Service Owners remain responsible for:
- Defining monitoring requirements
- Creating and maintaining monitors, alerts, and dashboards
- Validating logging and monitoring configurations
- Reviewing and responding to alerts
- Retrieving logs for operational, audit, or investigative purposes
Centralized ingestion into Syslog-NG or DataDog does not include 24x7 monitoring, alert review, or incident response unless separately defined.
Cost considerations
DataDog usage is subject to contractual and licensing limits. Expanded usage may incur additional costs that may be recovered through recharge mechanisms.
Requesting Logging and Monitoring Services
Onboarding to centralized logging and monitoring services follows a standard process.
Before you begin
Ensure that your system or application is registered in the ServiceNow CMDB with current ownership and system information.
Onboarding process
- Define logging, retention, and monitoring requirements.

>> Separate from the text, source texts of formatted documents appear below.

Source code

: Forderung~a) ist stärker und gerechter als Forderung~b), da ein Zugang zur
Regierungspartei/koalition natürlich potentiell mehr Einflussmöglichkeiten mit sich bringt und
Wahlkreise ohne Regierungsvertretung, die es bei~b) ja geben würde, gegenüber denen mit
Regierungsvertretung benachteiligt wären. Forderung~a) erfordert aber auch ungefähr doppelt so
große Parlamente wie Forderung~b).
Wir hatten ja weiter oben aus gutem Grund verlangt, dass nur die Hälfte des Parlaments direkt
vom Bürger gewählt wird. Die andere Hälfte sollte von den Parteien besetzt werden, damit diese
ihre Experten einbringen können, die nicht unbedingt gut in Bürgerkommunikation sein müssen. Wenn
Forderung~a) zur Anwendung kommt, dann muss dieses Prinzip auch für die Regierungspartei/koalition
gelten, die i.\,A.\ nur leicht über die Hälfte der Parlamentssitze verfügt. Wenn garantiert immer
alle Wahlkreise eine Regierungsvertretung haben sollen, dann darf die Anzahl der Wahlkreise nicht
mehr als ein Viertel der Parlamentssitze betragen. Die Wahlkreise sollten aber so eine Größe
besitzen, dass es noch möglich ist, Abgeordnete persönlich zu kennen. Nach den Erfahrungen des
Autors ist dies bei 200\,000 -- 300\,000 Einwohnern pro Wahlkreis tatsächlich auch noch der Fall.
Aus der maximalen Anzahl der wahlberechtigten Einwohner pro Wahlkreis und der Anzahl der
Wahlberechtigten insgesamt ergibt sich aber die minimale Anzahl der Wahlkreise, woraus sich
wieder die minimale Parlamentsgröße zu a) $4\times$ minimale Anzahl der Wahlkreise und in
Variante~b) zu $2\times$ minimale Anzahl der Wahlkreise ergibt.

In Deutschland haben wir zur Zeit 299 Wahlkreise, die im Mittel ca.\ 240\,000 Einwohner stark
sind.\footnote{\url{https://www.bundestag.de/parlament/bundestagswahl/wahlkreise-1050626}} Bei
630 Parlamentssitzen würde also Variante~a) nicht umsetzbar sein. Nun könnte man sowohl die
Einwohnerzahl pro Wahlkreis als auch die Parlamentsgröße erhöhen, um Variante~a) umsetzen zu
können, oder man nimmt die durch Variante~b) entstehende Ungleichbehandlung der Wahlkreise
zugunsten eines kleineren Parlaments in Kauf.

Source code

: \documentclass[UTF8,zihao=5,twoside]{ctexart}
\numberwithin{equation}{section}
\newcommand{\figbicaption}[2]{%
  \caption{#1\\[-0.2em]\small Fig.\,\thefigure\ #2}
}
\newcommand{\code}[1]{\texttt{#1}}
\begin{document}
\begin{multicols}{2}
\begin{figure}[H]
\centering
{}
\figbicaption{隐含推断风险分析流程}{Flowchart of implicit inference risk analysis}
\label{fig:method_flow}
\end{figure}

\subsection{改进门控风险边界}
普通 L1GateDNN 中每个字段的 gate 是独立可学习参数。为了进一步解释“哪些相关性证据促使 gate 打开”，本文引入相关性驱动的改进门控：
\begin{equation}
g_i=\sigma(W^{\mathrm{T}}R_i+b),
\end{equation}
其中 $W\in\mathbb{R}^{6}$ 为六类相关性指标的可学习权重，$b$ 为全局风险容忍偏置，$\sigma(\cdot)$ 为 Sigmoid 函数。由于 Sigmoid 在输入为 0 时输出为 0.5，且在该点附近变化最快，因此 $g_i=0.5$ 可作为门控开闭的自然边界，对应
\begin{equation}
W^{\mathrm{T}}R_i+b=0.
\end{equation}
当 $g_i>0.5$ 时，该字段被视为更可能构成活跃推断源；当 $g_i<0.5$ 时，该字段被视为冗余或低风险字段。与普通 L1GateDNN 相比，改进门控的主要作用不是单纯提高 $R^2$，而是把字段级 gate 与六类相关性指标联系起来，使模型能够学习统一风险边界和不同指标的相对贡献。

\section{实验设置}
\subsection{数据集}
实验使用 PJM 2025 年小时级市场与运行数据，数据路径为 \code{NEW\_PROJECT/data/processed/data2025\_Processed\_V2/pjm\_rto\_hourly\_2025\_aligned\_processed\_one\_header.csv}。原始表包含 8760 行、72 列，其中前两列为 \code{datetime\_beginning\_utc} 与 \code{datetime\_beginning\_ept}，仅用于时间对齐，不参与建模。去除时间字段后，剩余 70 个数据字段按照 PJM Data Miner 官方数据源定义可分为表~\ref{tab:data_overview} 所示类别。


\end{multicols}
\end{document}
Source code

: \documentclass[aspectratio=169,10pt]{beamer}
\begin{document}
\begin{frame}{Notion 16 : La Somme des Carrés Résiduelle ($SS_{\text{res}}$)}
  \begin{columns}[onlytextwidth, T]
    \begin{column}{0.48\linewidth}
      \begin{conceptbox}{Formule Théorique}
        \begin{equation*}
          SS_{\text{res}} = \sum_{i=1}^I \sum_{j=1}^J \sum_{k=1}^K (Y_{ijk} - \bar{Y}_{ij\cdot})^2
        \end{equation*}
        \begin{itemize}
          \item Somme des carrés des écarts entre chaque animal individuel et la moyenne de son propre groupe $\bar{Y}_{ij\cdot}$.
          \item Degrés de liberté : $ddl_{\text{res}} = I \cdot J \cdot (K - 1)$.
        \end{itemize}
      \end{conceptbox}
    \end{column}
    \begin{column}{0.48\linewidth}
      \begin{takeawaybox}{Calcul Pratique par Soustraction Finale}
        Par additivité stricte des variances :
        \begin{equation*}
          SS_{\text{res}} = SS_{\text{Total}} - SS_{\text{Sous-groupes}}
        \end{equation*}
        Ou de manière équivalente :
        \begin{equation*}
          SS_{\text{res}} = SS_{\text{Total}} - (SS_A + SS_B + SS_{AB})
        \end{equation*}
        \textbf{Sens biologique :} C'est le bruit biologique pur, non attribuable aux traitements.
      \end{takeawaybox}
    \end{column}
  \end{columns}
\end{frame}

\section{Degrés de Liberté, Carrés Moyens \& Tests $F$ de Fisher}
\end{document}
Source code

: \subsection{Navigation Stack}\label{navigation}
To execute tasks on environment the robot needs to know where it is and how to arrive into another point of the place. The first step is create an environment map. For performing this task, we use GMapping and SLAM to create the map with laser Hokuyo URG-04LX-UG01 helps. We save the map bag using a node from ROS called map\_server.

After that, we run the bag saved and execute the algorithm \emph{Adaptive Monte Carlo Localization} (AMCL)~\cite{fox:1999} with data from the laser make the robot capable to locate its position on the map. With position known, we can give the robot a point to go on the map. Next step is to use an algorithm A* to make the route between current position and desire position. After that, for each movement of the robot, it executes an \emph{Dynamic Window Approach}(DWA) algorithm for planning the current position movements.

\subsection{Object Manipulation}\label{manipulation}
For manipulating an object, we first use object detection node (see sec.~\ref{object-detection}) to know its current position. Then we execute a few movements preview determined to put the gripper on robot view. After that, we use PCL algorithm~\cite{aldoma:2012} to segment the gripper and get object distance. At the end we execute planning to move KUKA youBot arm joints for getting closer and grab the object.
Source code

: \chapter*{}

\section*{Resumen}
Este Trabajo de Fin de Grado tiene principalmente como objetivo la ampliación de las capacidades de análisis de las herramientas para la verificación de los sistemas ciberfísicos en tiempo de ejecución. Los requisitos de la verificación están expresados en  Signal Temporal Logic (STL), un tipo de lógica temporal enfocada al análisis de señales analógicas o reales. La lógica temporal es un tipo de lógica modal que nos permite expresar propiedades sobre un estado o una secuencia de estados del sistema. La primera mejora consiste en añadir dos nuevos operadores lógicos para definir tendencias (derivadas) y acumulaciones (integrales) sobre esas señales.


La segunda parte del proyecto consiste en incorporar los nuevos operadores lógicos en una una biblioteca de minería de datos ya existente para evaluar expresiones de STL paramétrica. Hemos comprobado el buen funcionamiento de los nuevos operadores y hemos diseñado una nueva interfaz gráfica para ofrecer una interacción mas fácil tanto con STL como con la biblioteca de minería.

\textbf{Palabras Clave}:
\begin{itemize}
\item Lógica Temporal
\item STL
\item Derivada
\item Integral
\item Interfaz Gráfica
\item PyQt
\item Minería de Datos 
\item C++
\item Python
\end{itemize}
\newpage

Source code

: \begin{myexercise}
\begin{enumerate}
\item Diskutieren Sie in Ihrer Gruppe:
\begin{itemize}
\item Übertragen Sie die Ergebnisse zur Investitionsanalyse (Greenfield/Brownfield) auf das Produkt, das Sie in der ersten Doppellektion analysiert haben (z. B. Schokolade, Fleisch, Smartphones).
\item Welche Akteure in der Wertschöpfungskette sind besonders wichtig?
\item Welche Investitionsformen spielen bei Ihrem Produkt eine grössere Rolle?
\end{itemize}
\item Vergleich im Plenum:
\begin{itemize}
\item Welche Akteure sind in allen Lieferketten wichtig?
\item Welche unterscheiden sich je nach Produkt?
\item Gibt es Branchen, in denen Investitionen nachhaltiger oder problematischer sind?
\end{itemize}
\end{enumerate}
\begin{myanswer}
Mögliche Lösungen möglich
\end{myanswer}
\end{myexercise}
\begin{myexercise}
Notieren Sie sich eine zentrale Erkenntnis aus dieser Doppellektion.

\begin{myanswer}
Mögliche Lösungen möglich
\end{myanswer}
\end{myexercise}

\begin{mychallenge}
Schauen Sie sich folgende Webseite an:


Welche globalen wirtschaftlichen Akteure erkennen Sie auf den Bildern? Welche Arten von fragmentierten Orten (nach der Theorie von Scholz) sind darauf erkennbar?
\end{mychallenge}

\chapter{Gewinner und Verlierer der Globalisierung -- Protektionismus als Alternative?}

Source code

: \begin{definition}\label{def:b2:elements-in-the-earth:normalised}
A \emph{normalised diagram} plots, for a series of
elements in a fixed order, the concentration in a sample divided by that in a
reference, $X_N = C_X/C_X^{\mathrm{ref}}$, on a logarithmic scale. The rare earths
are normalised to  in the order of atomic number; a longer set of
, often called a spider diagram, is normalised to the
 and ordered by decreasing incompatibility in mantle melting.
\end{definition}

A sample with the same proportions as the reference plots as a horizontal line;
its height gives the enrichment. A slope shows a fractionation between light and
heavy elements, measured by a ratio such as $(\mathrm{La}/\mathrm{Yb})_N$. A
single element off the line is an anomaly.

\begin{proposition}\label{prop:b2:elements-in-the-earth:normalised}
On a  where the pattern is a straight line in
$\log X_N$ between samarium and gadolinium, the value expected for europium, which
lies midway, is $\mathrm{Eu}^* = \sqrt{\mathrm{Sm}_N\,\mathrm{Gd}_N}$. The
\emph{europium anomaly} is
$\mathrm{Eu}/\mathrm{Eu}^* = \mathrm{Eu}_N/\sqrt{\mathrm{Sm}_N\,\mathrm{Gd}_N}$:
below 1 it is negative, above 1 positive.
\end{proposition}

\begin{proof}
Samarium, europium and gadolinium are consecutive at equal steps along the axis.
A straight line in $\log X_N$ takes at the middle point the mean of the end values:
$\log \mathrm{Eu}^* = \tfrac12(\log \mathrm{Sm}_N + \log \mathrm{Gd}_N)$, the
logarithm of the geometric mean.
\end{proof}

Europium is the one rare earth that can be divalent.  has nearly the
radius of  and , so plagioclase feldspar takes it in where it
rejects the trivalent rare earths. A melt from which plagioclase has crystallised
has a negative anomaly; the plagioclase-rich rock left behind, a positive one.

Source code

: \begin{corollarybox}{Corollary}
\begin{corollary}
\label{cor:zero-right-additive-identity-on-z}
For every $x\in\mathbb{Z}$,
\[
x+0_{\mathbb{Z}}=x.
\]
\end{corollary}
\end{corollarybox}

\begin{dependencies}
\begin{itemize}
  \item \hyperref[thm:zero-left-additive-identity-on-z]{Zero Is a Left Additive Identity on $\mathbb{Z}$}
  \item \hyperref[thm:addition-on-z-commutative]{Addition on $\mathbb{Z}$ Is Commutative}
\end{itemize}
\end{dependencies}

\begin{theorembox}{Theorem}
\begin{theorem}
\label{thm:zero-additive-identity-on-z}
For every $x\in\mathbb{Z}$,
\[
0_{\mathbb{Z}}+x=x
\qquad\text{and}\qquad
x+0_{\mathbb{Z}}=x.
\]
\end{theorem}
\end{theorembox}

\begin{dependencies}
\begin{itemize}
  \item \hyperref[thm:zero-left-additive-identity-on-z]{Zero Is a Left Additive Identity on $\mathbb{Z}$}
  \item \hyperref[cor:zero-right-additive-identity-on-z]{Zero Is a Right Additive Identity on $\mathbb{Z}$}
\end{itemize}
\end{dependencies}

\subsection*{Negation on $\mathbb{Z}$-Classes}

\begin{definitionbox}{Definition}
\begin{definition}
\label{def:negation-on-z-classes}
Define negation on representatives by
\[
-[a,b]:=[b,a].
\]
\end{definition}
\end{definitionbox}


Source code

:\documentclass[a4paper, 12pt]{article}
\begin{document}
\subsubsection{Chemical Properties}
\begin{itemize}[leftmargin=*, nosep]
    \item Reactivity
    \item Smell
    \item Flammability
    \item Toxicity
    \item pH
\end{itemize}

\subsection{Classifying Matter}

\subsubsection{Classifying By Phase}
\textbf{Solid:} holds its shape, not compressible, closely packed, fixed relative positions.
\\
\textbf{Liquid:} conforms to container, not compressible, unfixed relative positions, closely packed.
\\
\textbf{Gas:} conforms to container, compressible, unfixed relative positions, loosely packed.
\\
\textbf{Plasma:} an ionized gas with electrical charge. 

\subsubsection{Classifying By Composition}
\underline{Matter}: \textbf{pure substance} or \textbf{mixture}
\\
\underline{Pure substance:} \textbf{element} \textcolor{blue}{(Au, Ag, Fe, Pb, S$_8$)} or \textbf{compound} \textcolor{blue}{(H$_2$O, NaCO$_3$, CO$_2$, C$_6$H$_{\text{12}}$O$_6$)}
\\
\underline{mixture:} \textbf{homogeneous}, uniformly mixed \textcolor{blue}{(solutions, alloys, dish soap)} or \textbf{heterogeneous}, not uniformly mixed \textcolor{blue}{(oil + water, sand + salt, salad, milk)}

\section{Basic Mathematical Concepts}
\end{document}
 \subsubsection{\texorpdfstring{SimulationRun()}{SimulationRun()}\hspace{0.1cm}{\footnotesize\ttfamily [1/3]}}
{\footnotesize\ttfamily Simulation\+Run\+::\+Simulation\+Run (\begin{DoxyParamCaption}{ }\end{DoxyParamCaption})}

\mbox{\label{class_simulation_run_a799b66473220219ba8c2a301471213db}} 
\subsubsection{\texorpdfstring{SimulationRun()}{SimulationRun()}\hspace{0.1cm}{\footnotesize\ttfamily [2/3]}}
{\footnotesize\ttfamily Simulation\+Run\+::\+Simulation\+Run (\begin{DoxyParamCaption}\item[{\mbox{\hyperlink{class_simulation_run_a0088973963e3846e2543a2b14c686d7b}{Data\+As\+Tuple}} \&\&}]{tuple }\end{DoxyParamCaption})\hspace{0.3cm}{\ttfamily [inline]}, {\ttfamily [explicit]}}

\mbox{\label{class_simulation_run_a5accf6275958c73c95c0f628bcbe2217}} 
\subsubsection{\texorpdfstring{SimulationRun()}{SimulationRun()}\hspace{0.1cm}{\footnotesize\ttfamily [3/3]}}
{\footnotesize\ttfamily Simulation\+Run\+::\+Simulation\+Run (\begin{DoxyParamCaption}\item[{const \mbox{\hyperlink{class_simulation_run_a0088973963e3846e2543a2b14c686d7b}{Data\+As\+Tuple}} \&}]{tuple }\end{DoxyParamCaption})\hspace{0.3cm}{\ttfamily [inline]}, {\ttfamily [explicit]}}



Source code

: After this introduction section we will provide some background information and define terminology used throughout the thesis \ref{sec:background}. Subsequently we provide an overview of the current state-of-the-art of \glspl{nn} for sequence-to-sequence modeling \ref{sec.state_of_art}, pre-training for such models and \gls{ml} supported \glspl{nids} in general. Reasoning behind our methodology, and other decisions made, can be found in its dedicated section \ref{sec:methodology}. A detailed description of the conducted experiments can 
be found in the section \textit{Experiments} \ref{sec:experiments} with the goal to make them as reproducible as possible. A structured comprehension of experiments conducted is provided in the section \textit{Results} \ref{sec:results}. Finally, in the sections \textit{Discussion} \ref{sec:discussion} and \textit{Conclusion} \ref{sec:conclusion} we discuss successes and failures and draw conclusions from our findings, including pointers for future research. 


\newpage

- Document the service, including data classification and compliance requirements.
- Submit a request for Syslog-NG onboarding, DataDog onboarding, platform access, or a combination of services.
- Configure log forwarding and integrations.
- Validate log ingestion, monitoring, and alerting.
- Maintain and periodically review configurations to ensure ongoing effectiveness and compliance.
Request access
Access to enterprise logging capabilities is available upon request to the Enterprise Logging Service. ELS will work with Service Owners to owners to onboard systems and applications into the enterprise logging environment and to support logging configurations, retention requirements, and operational use cases.
Request logging and monitoring services by emailing [email protected].
Exceptions to Logging and Monitoring Requirements
Applications that provide native logging, monitoring, and retention capabilities that satisfy University of California and UCSF requirements may be eligible for an exception to centralized logging requirements.
To request an exception:
- Open the Security Exception Request Form.
- Under Uncommon (Additional Security Review Required), select Other.
- Describe how the application's native logging, monitoring, and retention capabilities meet applicable requirements.
- Submit the request for review.
Approval is required before opting out of centralized logging or monitoring services.
Requesting an Exception to Log Archival and Monitoring Requirements
If your application provides built-in logging tools and storage that meet UCOP policy requirements, you may request a Security Exception through the established process.
How to submit the request:
- Open the Security Exception Request form.
- In the Uncommon (Additional Security Review Required) section, select Other.
- Complete and submit the form with details on how your application’s native logging and retention meet UCOP requirements.